Instant gratification - the good, the bad and the role of technology

Instant gratification - the good, the bad and the role of technology

Technology is making us impatient. Apparently.

Instant gratification is the desire for satisfaction without delay. In simple terms, you want it, and you want it now. And supposedly, it’s on the rise.

Instant gratification isn’t a new concept. But having access to the world at our fingertips is. Need a ride? Order an Uber and you’ll be en route in minutes. Bored? Netflix offers instant access to hundreds of TV series so you can binge watch to your heart’s content. Hungry? Deliveroo allows you to get restaurant food in your home without having to move from the sofa (if you make your partner get the door, that is).

As soon as you decide you want something, you can act on it using your phone 📱.

Good things come… on the same day?

Brands are improving their offerings to meet these new demands. Amazon now offer same-day delivery. Starbucks have in-app ordering so you can skip the line. Spotify offer a premium service without ads. Patience is a virtue, but in 2018, it seems that instant gratification is the money maker 💰.

So why is this a problem? The worry is that it’s doing us no good, creating a society of impatient and demanding people who are just a slow wifi connection away from a meltdown.

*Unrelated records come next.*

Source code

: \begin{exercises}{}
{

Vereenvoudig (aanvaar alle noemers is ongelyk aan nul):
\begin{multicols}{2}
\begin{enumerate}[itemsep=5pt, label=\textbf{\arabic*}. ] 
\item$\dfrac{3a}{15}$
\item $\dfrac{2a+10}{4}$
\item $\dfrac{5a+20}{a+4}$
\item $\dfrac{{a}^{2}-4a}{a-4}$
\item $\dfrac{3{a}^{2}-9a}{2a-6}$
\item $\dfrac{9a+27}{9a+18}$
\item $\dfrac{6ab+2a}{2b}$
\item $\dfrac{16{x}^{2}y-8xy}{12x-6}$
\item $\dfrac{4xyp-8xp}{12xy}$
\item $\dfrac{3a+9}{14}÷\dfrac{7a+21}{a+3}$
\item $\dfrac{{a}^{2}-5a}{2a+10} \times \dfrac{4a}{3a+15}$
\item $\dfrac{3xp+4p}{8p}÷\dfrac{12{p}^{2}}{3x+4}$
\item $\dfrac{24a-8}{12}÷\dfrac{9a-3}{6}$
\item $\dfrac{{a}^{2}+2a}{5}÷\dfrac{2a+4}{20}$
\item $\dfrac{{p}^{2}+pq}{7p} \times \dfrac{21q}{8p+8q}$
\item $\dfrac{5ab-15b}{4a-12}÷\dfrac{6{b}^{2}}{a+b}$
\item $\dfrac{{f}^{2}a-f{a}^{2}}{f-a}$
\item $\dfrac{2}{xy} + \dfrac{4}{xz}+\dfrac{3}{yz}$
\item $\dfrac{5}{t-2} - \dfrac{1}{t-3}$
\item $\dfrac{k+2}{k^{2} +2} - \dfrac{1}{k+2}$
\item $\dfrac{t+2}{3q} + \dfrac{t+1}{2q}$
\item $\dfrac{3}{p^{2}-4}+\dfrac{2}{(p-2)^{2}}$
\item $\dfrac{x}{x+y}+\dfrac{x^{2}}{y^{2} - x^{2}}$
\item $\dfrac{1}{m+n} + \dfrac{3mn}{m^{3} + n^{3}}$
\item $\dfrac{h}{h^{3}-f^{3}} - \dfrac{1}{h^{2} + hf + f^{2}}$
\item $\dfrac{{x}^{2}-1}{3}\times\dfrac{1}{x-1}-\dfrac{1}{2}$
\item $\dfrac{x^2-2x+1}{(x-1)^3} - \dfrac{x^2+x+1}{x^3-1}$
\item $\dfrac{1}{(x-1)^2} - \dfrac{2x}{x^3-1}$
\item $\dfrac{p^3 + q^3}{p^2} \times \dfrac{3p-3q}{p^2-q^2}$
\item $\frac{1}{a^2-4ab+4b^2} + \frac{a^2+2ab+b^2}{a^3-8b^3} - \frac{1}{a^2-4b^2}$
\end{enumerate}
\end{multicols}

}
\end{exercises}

If we’re always giving in to our immediate wants, surely we’ll become less accepting of situations when we need to wait, and become more and more frustrated with anything that isn’t instant.

Living in the age of tl;dr, some fear that our attention span is becoming as limited as Twitter’s character count. And in the long-term, it could have a negative effect on everything from our ability to save money, to resilience in our career.

Power to the people

Although we can’t be sure technology is to blame, the thing we can all agree on is that modern consumers are more demanding. But the idea of a spoilt society only stands if the demands are unreasonable. Is it too much to ask for quicker, simpler products 🤔?

Arguably, instant gratification can actually be a good thing: if consumers are more demanding, businesses have to make decisions with them in mind.

Take insurance for instance. Until Cuvva entered the car insurance market, very little had changed in a very long time. Insurance companies didn’t offer hourly policies, and anyone in need of short-term insurance was made to jump through hoops to get it. Paperwork, phone calls and unnecessary delays caused inconvenience not only to the driver looking to get insured, but to the owner of the car.

This demand for consumer focused products and services paves the way for companies like Cuvva to make real changes in the insurance industry.  

And as more companies offer products that actually meet people’s needs, their competitors are forced to do the same. It means that the people who use the product are given the opportunity to shape it, instead of having to put up with what is already available.

A need for speed?

Sure, these days consumers won’t hang around for you to get it right, but it’s not just about being fast. Companies are on the hook to deliver products and services that really work for the user. This goes beyond speed and efficiency to other key parts of a business offering, like transparency and corporate responsibility.

Consumers don’t just care about what they’re buying, but want to know where their money is actually going. They want to know what the company stands for, and what kind of an impact they have on society. Companies need to think about the consequences of their actions, because consumers certainly are.

So, is technology making us impatient? Perhaps. But this so-called impatience is giving more power to consumers, and surely that’s a good thing for all of us 🎉.